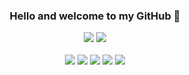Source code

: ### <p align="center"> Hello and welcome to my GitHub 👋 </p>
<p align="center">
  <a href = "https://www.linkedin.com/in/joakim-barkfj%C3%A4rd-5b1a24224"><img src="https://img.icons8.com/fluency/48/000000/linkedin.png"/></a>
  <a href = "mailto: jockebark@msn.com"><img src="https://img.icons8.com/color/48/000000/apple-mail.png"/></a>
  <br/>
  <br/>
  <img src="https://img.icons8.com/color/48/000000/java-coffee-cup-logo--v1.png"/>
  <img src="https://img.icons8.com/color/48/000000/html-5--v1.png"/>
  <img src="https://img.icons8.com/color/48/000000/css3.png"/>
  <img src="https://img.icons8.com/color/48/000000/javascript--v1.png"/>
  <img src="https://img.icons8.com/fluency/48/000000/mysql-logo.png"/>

────────────────

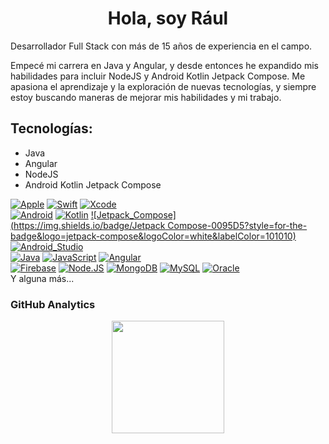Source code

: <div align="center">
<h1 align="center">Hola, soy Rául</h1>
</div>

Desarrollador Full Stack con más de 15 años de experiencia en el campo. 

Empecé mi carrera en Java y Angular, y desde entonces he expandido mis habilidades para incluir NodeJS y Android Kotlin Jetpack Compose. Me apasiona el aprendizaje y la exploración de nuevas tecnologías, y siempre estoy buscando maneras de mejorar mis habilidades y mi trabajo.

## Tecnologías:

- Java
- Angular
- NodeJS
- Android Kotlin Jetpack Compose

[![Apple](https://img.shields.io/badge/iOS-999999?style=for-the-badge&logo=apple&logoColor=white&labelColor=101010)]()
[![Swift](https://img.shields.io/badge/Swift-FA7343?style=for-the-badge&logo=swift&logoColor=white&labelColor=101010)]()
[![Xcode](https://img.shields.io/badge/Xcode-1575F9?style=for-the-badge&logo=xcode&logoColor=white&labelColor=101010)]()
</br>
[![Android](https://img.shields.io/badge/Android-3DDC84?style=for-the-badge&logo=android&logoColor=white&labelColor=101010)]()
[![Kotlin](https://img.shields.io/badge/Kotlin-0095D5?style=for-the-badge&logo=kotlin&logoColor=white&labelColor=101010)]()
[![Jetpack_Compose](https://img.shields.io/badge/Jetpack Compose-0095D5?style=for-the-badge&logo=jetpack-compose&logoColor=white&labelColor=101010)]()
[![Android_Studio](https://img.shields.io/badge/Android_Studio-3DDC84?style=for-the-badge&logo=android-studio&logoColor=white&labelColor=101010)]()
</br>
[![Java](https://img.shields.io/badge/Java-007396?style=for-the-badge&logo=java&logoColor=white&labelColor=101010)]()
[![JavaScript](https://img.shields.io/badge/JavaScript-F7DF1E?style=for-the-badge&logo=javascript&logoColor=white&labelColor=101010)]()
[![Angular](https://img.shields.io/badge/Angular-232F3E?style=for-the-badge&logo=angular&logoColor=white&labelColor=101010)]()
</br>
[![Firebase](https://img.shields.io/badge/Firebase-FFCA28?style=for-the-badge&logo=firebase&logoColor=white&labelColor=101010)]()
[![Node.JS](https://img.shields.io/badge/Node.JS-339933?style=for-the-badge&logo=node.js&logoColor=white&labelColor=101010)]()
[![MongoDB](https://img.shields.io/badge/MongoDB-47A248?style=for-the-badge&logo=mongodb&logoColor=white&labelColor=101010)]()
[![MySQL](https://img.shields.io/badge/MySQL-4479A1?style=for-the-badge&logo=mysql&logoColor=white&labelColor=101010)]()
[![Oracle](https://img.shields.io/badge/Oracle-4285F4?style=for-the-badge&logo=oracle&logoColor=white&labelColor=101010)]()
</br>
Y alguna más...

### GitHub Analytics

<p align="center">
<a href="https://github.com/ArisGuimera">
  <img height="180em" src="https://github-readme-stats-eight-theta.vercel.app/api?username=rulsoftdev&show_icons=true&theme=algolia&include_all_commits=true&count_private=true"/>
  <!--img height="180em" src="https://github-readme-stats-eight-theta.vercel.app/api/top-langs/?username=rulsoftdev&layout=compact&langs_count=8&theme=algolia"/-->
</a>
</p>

────────────────

* _What is expected_
From the records given above, copy all lines containing "apple".

* _Task response_
  <a href = "mailto: jockebark@msn.com"><img src="https://img.icons8.com/color/48/000000/apple-mail.png"/></a>
[![Apple](https://img.shields.io/badge/iOS-999999?style=for-the-badge&logo=apple&logoColor=white&labelColor=101010)]()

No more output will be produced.